WORK ORDER: Each line below that contains "Dockerfile" counts once; report the total and nothing more.

SUPPLIED ENTRIES:
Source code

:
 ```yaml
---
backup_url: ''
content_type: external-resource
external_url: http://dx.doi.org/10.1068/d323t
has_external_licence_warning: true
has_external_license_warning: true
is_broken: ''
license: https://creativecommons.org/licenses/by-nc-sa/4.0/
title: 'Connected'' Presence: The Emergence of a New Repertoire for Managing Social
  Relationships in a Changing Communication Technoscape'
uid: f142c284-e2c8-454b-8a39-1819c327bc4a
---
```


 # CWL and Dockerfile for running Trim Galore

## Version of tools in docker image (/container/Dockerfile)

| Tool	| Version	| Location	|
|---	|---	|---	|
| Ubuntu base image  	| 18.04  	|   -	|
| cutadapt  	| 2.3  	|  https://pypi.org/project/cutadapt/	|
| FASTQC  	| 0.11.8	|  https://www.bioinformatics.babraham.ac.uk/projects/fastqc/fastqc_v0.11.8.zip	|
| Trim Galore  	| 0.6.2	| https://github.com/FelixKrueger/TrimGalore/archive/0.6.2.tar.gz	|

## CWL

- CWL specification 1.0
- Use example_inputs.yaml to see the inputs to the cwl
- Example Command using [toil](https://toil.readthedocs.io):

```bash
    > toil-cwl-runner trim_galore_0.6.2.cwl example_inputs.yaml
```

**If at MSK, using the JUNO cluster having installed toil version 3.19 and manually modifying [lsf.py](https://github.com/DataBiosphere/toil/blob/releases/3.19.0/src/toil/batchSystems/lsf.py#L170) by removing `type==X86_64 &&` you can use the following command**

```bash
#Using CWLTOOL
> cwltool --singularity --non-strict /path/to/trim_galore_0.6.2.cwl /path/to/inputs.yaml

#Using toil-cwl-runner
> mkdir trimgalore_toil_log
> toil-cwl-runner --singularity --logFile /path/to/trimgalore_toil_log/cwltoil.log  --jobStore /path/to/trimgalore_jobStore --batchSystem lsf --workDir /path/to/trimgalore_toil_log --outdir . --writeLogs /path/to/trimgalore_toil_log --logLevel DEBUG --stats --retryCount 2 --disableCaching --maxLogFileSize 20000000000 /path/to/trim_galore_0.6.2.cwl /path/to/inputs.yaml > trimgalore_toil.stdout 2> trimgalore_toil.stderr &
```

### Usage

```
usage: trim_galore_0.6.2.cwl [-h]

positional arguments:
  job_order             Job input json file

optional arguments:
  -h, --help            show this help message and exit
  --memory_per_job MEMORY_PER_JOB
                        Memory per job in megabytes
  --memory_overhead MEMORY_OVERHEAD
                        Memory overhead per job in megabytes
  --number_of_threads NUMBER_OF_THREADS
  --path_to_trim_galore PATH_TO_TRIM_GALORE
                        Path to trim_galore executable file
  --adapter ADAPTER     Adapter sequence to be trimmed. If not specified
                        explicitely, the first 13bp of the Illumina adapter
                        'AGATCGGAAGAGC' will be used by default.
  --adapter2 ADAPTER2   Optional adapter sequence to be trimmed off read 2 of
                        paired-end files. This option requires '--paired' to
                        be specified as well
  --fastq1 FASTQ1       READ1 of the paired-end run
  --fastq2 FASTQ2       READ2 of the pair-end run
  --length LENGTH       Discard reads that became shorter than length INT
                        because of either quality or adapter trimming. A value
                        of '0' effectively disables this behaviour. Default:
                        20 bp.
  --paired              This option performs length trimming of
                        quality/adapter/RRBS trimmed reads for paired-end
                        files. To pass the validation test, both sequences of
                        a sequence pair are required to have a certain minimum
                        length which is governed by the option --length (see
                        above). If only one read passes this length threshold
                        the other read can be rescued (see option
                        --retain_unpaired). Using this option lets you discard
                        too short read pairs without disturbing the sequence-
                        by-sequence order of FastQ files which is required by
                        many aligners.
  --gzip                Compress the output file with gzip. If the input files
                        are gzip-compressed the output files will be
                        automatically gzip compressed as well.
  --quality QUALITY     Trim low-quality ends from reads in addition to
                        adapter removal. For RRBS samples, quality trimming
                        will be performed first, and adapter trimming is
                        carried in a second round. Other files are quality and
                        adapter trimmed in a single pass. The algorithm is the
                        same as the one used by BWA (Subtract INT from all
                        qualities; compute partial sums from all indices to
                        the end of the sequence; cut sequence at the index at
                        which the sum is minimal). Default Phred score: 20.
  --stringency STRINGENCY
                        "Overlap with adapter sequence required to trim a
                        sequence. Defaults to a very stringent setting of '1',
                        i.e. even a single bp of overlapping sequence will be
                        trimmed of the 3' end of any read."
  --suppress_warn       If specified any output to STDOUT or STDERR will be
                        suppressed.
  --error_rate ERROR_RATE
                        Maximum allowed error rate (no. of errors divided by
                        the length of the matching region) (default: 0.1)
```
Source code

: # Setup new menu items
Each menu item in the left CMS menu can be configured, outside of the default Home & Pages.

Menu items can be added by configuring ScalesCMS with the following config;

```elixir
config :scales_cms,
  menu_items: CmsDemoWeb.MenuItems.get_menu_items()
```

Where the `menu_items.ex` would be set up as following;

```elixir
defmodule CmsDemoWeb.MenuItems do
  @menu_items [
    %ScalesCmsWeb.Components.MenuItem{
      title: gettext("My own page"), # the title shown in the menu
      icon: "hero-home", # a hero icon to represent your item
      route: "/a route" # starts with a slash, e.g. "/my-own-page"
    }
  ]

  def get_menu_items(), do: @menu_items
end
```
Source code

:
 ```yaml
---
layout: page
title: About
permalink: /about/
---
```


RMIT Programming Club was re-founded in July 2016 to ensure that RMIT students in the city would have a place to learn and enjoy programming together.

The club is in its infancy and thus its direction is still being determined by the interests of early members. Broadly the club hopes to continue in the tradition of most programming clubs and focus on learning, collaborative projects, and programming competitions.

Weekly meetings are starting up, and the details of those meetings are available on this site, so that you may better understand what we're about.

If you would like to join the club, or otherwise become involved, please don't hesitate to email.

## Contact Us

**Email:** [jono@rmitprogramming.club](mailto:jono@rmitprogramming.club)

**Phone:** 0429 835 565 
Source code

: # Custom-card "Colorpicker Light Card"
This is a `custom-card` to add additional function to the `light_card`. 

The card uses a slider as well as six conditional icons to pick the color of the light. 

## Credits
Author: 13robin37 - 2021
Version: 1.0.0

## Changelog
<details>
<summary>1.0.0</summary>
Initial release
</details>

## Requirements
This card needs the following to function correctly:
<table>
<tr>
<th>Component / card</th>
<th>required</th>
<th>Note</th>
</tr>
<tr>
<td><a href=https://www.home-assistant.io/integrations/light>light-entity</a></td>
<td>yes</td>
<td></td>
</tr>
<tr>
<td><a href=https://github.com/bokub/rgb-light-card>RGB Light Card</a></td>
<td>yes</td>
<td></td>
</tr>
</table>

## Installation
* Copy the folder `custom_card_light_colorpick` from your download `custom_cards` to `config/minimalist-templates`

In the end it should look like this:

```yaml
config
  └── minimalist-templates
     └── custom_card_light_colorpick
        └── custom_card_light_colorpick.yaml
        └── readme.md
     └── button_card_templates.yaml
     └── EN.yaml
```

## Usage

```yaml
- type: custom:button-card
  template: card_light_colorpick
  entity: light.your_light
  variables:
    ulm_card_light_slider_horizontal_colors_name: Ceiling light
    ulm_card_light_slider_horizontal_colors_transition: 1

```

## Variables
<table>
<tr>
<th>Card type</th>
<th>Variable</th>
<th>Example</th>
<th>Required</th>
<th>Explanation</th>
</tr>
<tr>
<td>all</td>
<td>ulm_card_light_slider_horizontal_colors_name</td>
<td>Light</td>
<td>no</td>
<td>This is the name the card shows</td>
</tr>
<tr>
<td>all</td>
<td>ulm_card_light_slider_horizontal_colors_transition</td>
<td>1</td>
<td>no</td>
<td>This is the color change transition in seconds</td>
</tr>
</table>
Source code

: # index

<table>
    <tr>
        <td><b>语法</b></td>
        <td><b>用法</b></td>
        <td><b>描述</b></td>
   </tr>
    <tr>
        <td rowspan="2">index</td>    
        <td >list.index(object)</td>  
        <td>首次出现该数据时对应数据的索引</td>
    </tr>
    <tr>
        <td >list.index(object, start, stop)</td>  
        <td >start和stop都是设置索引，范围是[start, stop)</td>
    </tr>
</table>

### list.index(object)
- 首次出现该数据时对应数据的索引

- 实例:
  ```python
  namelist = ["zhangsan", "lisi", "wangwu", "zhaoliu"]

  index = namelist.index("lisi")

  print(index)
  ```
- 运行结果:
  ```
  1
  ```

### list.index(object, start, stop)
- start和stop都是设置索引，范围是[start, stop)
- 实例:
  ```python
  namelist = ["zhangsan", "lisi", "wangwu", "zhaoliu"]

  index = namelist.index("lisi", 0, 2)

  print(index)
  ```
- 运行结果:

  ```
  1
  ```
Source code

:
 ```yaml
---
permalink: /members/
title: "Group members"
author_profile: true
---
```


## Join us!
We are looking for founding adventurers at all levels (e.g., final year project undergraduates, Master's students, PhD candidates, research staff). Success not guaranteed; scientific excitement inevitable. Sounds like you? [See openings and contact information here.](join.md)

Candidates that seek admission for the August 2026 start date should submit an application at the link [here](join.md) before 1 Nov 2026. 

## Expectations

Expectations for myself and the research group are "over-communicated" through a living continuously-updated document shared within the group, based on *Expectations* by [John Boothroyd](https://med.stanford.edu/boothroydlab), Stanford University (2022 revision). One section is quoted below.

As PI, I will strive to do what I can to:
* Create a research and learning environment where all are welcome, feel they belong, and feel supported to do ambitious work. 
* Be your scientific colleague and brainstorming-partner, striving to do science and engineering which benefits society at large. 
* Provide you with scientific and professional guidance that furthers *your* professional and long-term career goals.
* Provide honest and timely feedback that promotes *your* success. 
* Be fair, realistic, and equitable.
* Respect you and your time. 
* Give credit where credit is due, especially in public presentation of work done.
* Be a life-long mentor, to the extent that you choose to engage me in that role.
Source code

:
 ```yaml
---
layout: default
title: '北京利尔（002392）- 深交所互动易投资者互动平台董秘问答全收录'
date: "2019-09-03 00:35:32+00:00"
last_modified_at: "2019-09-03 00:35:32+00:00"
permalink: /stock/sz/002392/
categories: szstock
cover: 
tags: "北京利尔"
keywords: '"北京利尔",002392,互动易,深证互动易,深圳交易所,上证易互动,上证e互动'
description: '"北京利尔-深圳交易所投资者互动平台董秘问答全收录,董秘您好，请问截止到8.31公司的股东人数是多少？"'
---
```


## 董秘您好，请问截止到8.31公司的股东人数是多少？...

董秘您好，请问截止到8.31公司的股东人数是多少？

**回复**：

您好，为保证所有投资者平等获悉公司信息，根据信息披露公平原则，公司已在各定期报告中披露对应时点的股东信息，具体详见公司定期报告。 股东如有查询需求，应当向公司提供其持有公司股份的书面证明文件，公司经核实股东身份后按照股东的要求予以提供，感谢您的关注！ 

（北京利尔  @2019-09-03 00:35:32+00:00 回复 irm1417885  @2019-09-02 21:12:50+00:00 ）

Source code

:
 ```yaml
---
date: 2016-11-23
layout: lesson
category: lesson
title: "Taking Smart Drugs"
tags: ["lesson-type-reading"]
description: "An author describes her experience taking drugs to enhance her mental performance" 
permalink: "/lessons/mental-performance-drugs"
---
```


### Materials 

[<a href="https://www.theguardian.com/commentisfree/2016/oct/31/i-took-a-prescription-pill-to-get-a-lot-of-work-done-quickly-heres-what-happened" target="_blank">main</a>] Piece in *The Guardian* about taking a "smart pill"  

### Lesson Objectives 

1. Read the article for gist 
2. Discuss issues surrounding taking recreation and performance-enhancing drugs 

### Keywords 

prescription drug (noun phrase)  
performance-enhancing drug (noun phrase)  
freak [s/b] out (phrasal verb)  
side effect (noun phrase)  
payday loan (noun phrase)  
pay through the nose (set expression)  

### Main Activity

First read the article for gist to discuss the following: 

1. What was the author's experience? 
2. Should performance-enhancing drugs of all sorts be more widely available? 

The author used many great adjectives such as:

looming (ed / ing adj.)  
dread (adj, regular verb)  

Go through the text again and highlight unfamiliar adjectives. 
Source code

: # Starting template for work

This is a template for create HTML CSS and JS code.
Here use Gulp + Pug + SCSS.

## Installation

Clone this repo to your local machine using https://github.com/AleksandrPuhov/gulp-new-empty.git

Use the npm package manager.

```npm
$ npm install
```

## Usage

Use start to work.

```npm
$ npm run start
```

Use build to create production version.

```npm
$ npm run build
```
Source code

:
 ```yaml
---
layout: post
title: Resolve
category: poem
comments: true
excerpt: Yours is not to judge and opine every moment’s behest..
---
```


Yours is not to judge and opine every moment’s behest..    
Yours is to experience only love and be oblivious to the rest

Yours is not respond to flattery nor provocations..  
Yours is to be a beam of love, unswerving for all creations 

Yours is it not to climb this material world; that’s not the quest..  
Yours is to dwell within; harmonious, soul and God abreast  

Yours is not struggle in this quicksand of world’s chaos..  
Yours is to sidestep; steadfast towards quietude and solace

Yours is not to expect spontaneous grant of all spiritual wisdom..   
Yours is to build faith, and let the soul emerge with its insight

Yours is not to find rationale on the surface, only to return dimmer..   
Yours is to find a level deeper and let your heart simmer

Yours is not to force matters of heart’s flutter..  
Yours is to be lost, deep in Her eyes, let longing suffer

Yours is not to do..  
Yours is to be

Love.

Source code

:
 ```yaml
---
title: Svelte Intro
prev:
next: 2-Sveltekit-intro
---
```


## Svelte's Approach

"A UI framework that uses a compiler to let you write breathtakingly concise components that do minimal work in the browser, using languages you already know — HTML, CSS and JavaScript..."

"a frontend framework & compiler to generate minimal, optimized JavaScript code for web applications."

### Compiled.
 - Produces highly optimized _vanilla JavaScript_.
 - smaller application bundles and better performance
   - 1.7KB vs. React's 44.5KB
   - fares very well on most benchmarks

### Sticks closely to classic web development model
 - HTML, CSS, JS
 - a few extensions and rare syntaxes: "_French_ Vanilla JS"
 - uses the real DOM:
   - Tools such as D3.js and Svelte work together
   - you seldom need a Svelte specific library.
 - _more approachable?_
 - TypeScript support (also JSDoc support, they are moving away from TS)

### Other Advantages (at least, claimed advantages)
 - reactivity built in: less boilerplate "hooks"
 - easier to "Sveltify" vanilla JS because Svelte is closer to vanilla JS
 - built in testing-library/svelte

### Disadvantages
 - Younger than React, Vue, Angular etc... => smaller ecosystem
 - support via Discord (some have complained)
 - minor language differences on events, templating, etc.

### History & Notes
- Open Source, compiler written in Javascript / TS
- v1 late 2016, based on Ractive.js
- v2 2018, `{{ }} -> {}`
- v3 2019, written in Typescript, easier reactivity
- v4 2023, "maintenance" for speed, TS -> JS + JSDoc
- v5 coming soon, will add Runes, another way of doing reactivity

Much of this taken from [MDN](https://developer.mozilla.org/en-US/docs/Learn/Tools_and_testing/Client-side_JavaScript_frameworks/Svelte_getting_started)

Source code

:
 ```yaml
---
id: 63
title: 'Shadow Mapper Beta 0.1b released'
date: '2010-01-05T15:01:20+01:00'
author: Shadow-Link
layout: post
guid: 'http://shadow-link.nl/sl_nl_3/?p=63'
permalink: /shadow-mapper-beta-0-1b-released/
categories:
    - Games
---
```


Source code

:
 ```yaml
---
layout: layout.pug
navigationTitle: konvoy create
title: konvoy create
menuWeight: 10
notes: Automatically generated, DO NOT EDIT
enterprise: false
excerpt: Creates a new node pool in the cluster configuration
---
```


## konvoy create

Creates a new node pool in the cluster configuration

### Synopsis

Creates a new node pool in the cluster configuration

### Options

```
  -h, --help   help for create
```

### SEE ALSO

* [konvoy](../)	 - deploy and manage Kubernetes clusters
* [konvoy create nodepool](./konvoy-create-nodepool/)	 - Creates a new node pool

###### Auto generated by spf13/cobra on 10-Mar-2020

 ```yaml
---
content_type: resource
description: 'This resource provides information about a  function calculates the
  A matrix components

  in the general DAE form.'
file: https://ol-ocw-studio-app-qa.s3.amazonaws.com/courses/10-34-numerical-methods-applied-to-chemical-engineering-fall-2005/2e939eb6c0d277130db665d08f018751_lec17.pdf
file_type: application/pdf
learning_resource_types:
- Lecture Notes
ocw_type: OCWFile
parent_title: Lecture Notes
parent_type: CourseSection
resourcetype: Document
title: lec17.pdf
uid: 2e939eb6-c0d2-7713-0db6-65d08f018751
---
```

EXERCISE ANSWER: 2